→ Collected data:

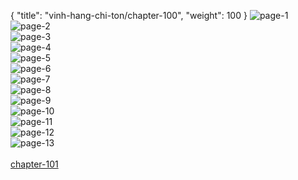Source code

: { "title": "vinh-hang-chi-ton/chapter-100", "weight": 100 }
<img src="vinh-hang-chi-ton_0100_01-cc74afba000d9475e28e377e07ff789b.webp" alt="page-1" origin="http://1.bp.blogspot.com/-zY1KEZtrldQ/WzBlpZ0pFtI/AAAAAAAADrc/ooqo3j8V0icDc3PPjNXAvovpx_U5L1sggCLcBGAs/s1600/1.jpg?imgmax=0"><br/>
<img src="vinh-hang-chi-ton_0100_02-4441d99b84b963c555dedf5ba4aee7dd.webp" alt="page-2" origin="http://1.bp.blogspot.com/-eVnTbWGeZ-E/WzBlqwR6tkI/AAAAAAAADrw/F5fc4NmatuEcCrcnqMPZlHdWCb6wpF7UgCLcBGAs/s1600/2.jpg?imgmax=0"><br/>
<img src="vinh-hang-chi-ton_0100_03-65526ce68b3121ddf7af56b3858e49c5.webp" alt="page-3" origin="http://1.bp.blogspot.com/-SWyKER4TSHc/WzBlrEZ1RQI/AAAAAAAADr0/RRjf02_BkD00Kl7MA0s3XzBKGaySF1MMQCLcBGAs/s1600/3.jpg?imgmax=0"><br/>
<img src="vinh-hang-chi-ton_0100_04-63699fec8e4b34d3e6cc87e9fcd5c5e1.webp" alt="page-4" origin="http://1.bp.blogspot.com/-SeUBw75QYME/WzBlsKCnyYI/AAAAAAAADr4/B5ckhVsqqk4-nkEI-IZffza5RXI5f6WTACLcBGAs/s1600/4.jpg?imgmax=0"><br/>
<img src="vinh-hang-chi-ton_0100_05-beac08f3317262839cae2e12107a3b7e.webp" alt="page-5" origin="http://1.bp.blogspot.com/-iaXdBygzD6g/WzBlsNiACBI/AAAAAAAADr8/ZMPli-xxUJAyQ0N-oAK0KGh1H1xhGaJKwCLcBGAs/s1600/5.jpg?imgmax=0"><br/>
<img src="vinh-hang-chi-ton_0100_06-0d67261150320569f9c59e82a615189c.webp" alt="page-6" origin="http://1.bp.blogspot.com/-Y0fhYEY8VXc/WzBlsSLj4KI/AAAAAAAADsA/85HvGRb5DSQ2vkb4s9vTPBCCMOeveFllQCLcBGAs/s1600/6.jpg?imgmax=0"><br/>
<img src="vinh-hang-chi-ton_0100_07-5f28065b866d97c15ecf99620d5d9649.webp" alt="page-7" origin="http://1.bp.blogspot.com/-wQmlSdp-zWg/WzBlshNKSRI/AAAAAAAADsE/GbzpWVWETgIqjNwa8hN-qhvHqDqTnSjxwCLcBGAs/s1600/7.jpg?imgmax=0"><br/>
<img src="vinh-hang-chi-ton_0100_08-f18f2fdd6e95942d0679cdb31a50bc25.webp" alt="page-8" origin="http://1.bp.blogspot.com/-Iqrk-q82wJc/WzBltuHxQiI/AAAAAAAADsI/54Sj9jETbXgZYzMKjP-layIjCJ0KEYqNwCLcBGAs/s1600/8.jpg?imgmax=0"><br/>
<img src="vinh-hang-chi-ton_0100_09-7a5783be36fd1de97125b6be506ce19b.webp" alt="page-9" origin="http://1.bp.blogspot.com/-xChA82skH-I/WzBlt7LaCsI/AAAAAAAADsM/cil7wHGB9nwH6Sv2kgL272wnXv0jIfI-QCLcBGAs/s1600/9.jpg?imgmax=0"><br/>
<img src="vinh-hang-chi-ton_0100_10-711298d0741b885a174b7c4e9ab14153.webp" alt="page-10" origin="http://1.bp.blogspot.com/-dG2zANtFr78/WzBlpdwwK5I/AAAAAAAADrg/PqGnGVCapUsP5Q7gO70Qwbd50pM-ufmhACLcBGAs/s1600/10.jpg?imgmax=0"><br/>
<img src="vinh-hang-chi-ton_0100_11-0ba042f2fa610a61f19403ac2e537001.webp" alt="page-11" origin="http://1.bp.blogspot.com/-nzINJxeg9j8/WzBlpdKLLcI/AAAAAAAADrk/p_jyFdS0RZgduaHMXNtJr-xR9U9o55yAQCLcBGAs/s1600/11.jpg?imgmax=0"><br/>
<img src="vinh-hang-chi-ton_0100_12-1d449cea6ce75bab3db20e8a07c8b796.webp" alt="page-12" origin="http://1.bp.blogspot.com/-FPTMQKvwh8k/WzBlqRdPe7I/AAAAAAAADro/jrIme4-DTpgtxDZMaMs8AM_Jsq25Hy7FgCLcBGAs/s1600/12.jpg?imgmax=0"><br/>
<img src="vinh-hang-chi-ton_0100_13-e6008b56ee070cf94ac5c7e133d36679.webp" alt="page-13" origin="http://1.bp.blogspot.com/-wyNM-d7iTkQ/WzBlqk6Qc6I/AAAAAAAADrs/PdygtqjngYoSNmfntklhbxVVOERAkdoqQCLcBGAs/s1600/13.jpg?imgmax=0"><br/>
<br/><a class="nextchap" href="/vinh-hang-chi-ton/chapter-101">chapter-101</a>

→ WHAT YOU NEED TO DO:
From the first line to the last, retype the data exactly, without images.

→ ANSWER BOX:
Source code

: { "title": "vinh-hang-chi-ton/chapter-100", "weight": 100 }
<img src="vinh-hang-chi-ton_0100_01-cc74afba000d9475e28e377e07ff789b.webp" alt="page-1" origin="http://1.bp.blogspot.com/-zY1KEZtrldQ/WzBlpZ0pFtI/AAAAAAAADrc/ooqo3j8V0icDc3PPjNXAvovpx_U5L1sggCLcBGAs/s1600/1.jpg?imgmax=0"><br/>
<img src="vinh-hang-chi-ton_0100_02-4441d99b84b963c555dedf5ba4aee7dd.webp" alt="page-2" origin="http://1.bp.blogspot.com/-eVnTbWGeZ-E/WzBlqwR6tkI/AAAAAAAADrw/F5fc4NmatuEcCrcnqMPZlHdWCb6wpF7UgCLcBGAs/s1600/2.jpg?imgmax=0"><br/>
<img src="vinh-hang-chi-ton_0100_03-65526ce68b3121ddf7af56b3858e49c5.webp" alt="page-3" origin="http://1.bp.blogspot.com/-SWyKER4TSHc/WzBlrEZ1RQI/AAAAAAAADr0/RRjf02_BkD00Kl7MA0s3XzBKGaySF1MMQCLcBGAs/s1600/3.jpg?imgmax=0"><br/>
<img src="vinh-hang-chi-ton_0100_04-63699fec8e4b34d3e6cc87e9fcd5c5e1.webp" alt="page-4" origin="http://1.bp.blogspot.com/-SeUBw75QYME/WzBlsKCnyYI/AAAAAAAADr4/B5ckhVsqqk4-nkEI-IZffza5RXI5f6WTACLcBGAs/s1600/4.jpg?imgmax=0"><br/>
<img src="vinh-hang-chi-ton_0100_05-beac08f3317262839cae2e12107a3b7e.webp" alt="page-5" origin="http://1.bp.blogspot.com/-iaXdBygzD6g/WzBlsNiACBI/AAAAAAAADr8/ZMPli-xxUJAyQ0N-oAK0KGh1H1xhGaJKwCLcBGAs/s1600/5.jpg?imgmax=0"><br/>
<img src="vinh-hang-chi-ton_0100_06-0d67261150320569f9c59e82a615189c.webp" alt="page-6" origin="http://1.bp.blogspot.com/-Y0fhYEY8VXc/WzBlsSLj4KI/AAAAAAAADsA/85HvGRb5DSQ2vkb4s9vTPBCCMOeveFllQCLcBGAs/s1600/6.jpg?imgmax=0"><br/>
<img src="vinh-hang-chi-ton_0100_07-5f28065b866d97c15ecf99620d5d9649.webp" alt="page-7" origin="http://1.bp.blogspot.com/-wQmlSdp-zWg/WzBlshNKSRI/AAAAAAAADsE/GbzpWVWETgIqjNwa8hN-qhvHqDqTnSjxwCLcBGAs/s1600/7.jpg?imgmax=0"><br/>
<img src="vinh-hang-chi-ton_0100_08-f18f2fdd6e95942d0679cdb31a50bc25.webp" alt="page-8" origin="http://1.bp.blogspot.com/-Iqrk-q82wJc/WzBltuHxQiI/AAAAAAAADsI/54Sj9jETbXgZYzMKjP-layIjCJ0KEYqNwCLcBGAs/s1600/8.jpg?imgmax=0"><br/>
<img src="vinh-hang-chi-ton_0100_09-7a5783be36fd1de97125b6be506ce19b.webp" alt="page-9" origin="http://1.bp.blogspot.com/-xChA82skH-I/WzBlt7LaCsI/AAAAAAAADsM/cil7wHGB9nwH6Sv2kgL272wnXv0jIfI-QCLcBGAs/s1600/9.jpg?imgmax=0"><br/>
<img src="vinh-hang-chi-ton_0100_10-711298d0741b885a174b7c4e9ab14153.webp" alt="page-10" origin="http://1.bp.blogspot.com/-dG2zANtFr78/WzBlpdwwK5I/AAAAAAAADrg/PqGnGVCapUsP5Q7gO70Qwbd50pM-ufmhACLcBGAs/s1600/10.jpg?imgmax=0"><br/>
<img src="vinh-hang-chi-ton_0100_11-0ba042f2fa610a61f19403ac2e537001.webp" alt="page-11" origin="http://1.bp.blogspot.com/-nzINJxeg9j8/WzBlpdKLLcI/AAAAAAAADrk/p_jyFdS0RZgduaHMXNtJr-xR9U9o55yAQCLcBGAs/s1600/11.jpg?imgmax=0"><br/>
<img src="vinh-hang-chi-ton_0100_12-1d449cea6ce75bab3db20e8a07c8b796.webp" alt="page-12" origin="http://1.bp.blogspot.com/-FPTMQKvwh8k/WzBlqRdPe7I/AAAAAAAADro/jrIme4-DTpgtxDZMaMs8AM_Jsq25Hy7FgCLcBGAs/s1600/12.jpg?imgmax=0"><br/>
<img src="vinh-hang-chi-ton_0100_13-e6008b56ee070cf94ac5c7e133d36679.webp" alt="page-13" origin="http://1.bp.blogspot.com/-wyNM-d7iTkQ/WzBlqk6Qc6I/AAAAAAAADrs/PdygtqjngYoSNmfntklhbxVVOERAkdoqQCLcBGAs/s1600/13.jpg?imgmax=0"><br/>
<br/><a class="nextchap" href="/vinh-hang-chi-ton/chapter-101">chapter-101</a>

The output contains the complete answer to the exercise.